The new partnerships go hand-in-hand with existing supply agreements held by Renault Group. This includes the current deal with LG Chem, which supplies battery modules for the carmaker’s EV range and the upcoming MéganE model. Research also continues within the alliance to deploy solid-state battery technology from 2030 with the ASSB project (All Solid-State Battery technology).
‘Our battery strategy builds on Renault Group’s ten years of experience and investment in the electric-mobility value chain,’ commented Luca de Meo, CEO of Renault Group. ‘The latest strategic partnerships with Envision AESC and Verkor greatly bolster our position as we ensure the Europe-based production of one million electric vehicles by 2030.
‘This marks a major milestone as we strengthen our competitive edge by rooting our Group in the underlying momentum of French industry and striving to reach our carbon neutrality objectives. The Group thus reaffirms its willingness to produce popular, affordable, and cost-effective electric cars in France.’
Renault Group has also unveiled a deal with STMicroelectronics. This is focused on the design, development, manufacturing and supply of the technology company’s products and related packaging solutions for the power-electronics systems of EV and hybrid models.
According to the carmaker, these technologies will have a significant impact on the driving range and charging of EVs by reducing power losses and improving efficiency, resulting in lower battery costs, more kilometres per charge, shorter charging times, and reduced user-cost.
The two companies will work together to improve the power performance of Renault’s Group’s applications for electric and hybrid vehicles, based on STMicroelectronics’ wide-bandgap semiconductor technologies and products. They will collaborate on developing efficient, rightsized, and modular components based on the understanding of Renault Group’s technology needs for silicon carbide (SiC) devices, gallium nitride (GaN) transistors with related packages and modules.

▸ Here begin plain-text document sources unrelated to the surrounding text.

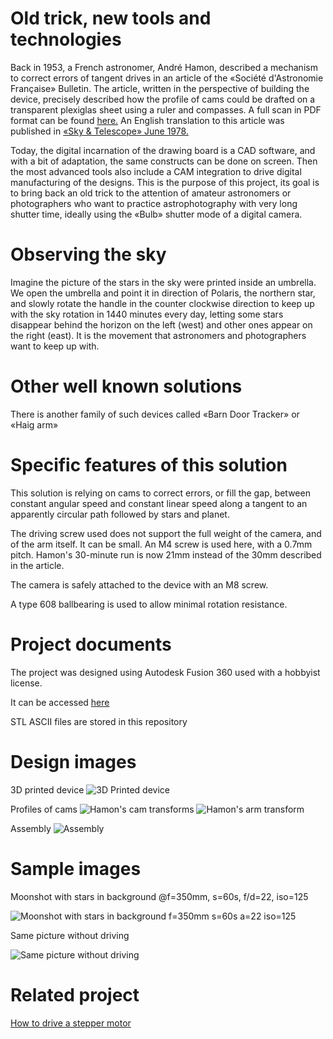 # Old trick, new tools and technologies
Back in 1953, a French astronomer, André Hamon, described a mechanism to correct errors of tangent drives in an article of the «Société d'Astronomie Française» Bulletin.
The article, written in the perspective of building the device, precisely described how the profile of cams could be drafted on a transparent plexiglas sheet using a ruler and compasses. A full scan in PDF format can be found [here.](http://www.astrosurf.com/astroptics/files/hamon_1953.pdf)
An English translation to this article was published in [«Sky & Telescope» June 1978.](https://archive.org/details/Sky_and_Telescope_1978-06-pdf)

Today, the digital incarnation of the drawing board is a CAD software, and with a bit of adaptation, the same constructs can be done on screen. Then the most advanced tools also include a CAM integration to drive digital manufacturing of the designs.
This is the purpose of this project, its goal is to bring back an old trick to the attention of amateur astronomers or photographers who want to practice astrophotography with very long shutter time, ideally using the «Bulb» shutter mode of a digital camera.

# Observing the sky
Imagine the picture of the stars in the sky were printed inside an umbrella. We open the umbrella and point it in direction of Polaris, the northern star, and slowly rotate the handle in the counter clockwise direction to keep up with the sky rotation in 1440 minutes every day, letting some stars disappear behind the horizon on the left (west) and other ones appear on the right (east). It is the movement that astronomers and photographers want to keep up with.

# Other well known solutions
There is another family of such devices called «Barn Door Tracker» or «Haig arm»

# Specific features of this solution
This solution is relying on cams to correct errors, or fill the gap, between constant angular speed and constant linear speed along a tangent to an apparently circular path followed by stars and planet.

The driving screw used does not support the full weight of the camera, and of the arm itself. It can be small. An M4 screw is used here, with a 0.7mm pitch. Hamon's 30-minute run is now 21mm instead of the 30mm described in the article.

The camera is safely attached to the device with an M8 screw.

A type 608 ballbearing is used to allow minimal rotation resistance.

# Project documents
The project was designed using Autodesk Fusion 360 used with a hobbyist license.

It can be accessed [here](https://a360.co/2JHPxIf)

STL ASCII files are stored in this repository

# Design images
3D printed device
![3D Printed device](images/setup.jpg)

Profiles of cams
![Hamon's cam transforms](/images/scrolling-cam-profile-sketch.png)
![Hamon's arm transform](/images/arm-cam-profile-sketch.png)

Assembly
![Assembly](/images/Assembly.png)

# Sample images
Moonshot with stars in background @f=350mm, s=60s, f/d=22, iso=125 

![Moonshot with stars in background f=350mm s=60s a=22 iso=125](/images/s60-a22-iso125.JPG)

Same picture without driving

![Same picture without driving](/images/no-drive.JPG)

# Related project
[How to drive a stepper motor](https://github.com/jaypeeds/StarTracker)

As Renault’s key innovation partner, STMicroelectronics will benefit from significant volumes guaranteed for the annual usage of these power modules and transistors from 2026-2030.
‘We are delighted to work with market leader STMicroelectronics to integrate their advanced power electronics and to co-develop technologies to further improve the energy capacity of our electric and hybrid-vehicle batteries and their performance on the road and when charging,’ said de Meo. ‘This partnership secures future supplies of key components, which will significantly contribute to reducing wasted energy by 45% and decreasing the cost of the e-powertrain by 30%, helping us fulfil our ambition of making electric vehicles affordable, profitable and popular.’